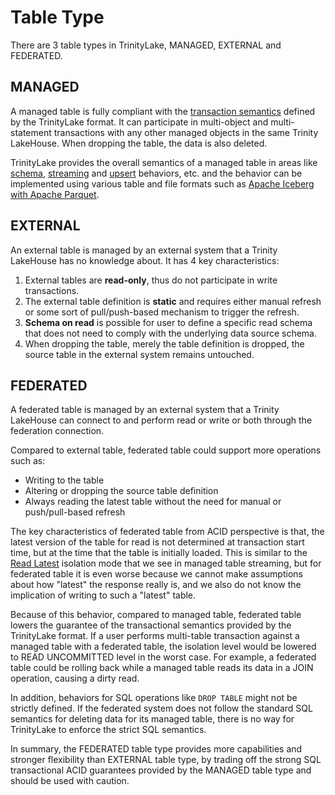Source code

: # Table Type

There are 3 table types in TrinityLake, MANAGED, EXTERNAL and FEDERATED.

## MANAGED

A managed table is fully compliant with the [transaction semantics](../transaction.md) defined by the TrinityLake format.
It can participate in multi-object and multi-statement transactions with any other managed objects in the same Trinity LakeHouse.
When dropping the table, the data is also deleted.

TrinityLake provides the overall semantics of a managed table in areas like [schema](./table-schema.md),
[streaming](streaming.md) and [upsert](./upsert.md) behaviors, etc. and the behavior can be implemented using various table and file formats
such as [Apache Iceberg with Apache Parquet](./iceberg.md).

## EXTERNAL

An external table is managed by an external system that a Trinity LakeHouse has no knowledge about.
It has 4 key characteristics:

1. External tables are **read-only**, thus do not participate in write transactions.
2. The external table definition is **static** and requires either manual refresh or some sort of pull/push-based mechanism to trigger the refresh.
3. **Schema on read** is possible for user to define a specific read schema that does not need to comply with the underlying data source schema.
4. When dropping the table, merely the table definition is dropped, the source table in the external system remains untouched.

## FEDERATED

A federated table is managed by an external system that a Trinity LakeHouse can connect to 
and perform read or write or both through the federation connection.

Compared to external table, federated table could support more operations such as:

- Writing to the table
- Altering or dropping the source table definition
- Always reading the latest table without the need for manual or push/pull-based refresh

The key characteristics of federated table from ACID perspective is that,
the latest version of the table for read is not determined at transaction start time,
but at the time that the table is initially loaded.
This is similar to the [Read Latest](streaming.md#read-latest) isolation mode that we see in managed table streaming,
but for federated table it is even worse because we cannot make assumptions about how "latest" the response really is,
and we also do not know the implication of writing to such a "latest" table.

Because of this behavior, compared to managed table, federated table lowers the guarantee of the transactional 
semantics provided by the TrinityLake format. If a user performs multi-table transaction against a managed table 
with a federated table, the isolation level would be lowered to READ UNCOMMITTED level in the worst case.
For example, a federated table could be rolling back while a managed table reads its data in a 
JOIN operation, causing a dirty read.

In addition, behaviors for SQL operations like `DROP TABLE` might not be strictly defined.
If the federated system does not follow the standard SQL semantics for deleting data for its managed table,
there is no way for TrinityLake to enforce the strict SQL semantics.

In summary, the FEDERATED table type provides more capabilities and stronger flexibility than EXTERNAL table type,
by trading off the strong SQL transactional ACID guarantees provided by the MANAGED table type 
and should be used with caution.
----
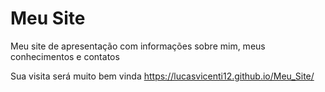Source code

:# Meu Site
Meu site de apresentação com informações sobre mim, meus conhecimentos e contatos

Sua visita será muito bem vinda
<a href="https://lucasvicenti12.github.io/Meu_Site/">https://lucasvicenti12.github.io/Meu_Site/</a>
----
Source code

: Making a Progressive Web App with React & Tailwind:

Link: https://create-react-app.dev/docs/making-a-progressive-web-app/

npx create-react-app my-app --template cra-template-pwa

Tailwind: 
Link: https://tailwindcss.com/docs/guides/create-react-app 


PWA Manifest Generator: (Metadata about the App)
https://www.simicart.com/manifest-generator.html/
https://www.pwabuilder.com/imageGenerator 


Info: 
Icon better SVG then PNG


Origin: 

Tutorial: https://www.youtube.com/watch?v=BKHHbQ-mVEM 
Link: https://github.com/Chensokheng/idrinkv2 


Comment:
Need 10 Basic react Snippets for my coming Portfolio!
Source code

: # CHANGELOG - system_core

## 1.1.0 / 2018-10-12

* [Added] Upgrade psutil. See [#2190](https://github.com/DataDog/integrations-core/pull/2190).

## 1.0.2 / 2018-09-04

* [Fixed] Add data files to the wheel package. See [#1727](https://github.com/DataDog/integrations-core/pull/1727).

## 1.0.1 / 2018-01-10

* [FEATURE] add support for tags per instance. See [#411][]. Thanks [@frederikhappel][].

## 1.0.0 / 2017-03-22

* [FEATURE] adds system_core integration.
----
● **EXERCISE DIRECTIONS**
Retype the entries above exactly, but only from the line containing "and we also" through the line containing "and should be used with caution.", both included.

● **SOLUTION**
and we also do not know the implication of writing to such a "latest" table.

Because of this behavior, compared to managed table, federated table lowers the guarantee of the transactional 
semantics provided by the TrinityLake format. If a user performs multi-table transaction against a managed table 
with a federated table, the isolation level would be lowered to READ UNCOMMITTED level in the worst case.
For example, a federated table could be rolling back while a managed table reads its data in a 
JOIN operation, causing a dirty read.

In addition, behaviors for SQL operations like `DROP TABLE` might not be strictly defined.
If the federated system does not follow the standard SQL semantics for deleting data for its managed table,
there is no way for TrinityLake to enforce the strict SQL semantics.

In summary, the FEDERATED table type provides more capabilities and stronger flexibility than EXTERNAL table type,
by trading off the strong SQL transactional ACID guarantees provided by the MANAGED table type 
and should be used with caution.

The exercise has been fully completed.